I tend to agree with Steve, that if there was only one program I could wish for on Windows, it would be DevonThink. Even setting aside the artificial intelligence features (algorithmic classification, clustering, document similarity detection) which just don’t exist elsewhere in a PIM format, the program breezes through extremely large data sets. There are people with 750,000 PDFs in DT, fully indexed, while a lot of PIM applications get bogged down at 1/100th that number of files.
(Throw in goodies like the ABBYY OCR engine, live editing of stored web pages, scriptability, support for arbitrary file formats through the QuickLook system, etc., and it just becomes more compelling.)
I find the way the tagging system is implemented pretty compelling. The most serious weakness the program has, in my view, is rather limited metadata editing. There are tools that do that better, e.g. UltraRecall.
—Chris
Posted by Hugh
Sep 2, 2010 at 05:19 PM
Well to quote Joe E. Brown at the end of Some Like It Hot, “Nobody’s perfect”, and neither are Mac programmes - or to put it another way, the true Crimper’s work is never done.
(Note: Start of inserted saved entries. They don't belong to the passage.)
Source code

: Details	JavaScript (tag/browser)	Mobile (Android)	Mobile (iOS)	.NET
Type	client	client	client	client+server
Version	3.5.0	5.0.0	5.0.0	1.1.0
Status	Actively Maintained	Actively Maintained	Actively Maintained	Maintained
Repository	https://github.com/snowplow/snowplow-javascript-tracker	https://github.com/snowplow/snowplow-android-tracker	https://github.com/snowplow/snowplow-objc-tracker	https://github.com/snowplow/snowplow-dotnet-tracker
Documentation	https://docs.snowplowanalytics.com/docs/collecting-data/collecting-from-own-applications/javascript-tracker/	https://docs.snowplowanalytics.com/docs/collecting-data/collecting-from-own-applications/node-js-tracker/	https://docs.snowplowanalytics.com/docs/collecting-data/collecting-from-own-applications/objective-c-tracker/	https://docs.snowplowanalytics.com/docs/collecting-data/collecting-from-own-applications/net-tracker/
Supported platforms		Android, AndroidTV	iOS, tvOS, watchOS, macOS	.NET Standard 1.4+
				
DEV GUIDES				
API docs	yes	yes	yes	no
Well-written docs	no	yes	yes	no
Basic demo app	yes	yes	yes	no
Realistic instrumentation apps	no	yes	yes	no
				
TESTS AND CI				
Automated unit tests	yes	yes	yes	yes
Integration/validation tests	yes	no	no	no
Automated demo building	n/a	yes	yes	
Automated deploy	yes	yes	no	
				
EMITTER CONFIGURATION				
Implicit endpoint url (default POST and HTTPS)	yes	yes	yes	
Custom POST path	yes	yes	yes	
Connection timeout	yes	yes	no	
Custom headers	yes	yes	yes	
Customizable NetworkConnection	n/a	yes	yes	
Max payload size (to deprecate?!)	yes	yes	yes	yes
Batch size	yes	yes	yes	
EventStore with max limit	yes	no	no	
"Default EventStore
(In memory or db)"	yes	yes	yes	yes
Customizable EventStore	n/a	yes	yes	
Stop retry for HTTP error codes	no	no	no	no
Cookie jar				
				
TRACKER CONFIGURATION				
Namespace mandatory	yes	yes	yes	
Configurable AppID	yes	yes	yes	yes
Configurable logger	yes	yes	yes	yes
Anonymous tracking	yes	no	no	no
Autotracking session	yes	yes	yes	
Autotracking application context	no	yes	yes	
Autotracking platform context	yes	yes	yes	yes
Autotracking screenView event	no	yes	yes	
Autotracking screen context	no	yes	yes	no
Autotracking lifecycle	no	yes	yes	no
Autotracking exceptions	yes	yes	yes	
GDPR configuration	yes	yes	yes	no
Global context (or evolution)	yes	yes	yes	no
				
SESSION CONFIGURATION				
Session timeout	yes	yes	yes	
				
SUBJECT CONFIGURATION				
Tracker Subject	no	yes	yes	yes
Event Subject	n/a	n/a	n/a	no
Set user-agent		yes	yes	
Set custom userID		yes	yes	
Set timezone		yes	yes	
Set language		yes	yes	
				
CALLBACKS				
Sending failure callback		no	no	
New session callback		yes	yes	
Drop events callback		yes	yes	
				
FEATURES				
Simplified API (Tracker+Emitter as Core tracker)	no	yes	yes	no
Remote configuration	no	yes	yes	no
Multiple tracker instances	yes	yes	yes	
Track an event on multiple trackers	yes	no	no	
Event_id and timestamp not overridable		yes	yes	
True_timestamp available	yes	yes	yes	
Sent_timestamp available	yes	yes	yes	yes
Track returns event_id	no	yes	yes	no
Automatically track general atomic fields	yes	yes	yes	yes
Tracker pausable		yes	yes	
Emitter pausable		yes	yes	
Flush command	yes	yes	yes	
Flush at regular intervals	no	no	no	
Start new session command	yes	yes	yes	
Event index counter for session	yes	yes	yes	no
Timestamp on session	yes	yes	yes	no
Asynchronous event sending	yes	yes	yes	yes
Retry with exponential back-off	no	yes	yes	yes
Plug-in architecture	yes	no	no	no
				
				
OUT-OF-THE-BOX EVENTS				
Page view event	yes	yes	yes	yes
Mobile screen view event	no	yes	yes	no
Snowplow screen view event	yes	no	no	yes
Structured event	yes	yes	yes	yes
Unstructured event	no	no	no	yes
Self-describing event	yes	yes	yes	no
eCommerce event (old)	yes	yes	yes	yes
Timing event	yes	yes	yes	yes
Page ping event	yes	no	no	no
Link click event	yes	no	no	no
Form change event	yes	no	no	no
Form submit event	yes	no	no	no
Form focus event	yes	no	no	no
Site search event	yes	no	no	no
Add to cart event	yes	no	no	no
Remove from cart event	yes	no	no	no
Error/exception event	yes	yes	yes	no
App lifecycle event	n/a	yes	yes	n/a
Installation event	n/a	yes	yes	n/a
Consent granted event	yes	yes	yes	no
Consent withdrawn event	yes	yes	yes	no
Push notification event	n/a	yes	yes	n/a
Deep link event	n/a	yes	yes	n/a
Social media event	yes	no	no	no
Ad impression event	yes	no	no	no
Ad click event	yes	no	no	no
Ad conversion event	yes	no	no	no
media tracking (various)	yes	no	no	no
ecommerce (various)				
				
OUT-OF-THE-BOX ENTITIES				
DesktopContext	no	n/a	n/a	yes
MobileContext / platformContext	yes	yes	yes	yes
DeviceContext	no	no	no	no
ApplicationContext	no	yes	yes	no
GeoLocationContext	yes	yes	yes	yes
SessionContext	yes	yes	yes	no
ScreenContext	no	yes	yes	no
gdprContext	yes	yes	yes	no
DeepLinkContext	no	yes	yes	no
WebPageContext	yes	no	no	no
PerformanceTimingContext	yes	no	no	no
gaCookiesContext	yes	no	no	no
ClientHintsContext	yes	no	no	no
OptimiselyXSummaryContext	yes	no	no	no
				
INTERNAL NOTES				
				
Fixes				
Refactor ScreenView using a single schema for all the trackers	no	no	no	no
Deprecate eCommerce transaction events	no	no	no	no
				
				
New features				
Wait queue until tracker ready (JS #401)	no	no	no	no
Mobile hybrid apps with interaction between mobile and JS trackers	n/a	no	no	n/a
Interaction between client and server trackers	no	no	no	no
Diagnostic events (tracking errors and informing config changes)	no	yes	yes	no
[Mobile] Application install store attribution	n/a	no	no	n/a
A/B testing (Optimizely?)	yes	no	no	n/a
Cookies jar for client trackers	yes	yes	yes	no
But I agree with Steve and Chris: DevonThink is pretty good at the things it tries to be good at.
As someone who used software on the PC, including many applications such as UR mentioned here, for many years, before switching most though not all my work to the Mac, I don’t think there’s evidence of generalised developer slackness of effort or inspiration, or weakened customer demand, on either platform. It’s just that some Mac programmes are better for certain tasks, whilst some Windows programmes are better for others. Horses for courses…
H
Posted by rogbar
Sep 2, 2010 at 06:34 PM
And strokes for folks.
Having used pretty much every information manager in my Windows decades, only Ecco Pro had more capabilities than I needed. All the others - OneNote, Evernote, Zoot, UltraRecall, even Lotus Agenda - paled by comparison - for me. Since I’ve gone to Mac, I have found that the combination of OmniOutliner and DevonThink pretty much covered my bases dependably and reliably.
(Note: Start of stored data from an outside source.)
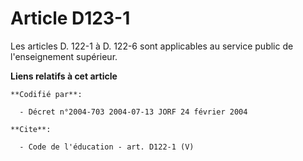 # Article D123-1

Les articles D. 122-1 à D. 122-6 sont applicables au service public de l'enseignement supérieur.

**Liens relatifs à cet article**

	**Codifié par**:

	  - Décret n°2004-703 2004-07-13 JORF 24 février 2004

	**Cite**:

	  - Code de l'éducation - art. D122-1 (V)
I agree that DT isn’t eye candy. But it’s by no means ugly (as, alas, I find Zoot to be). It was clearly designed to be industrial-strength, rock-solid and bullet-proof. I’ve yet to crash it or even make it burp. The combination of nested folders (which some programs like Yojimbo amazingly don’t have), and tagging, the terrific AI features, and - most importantly for me - the Replicate function, mean that I can organize my stuff any way I want, look at my data in different ways, and make connections I might not have known existed. I use it a lot and feel I’ve still only scratched the surface of what this remarkable program can do. I respect anyone who tries it and rejects it - but I’m a big fan.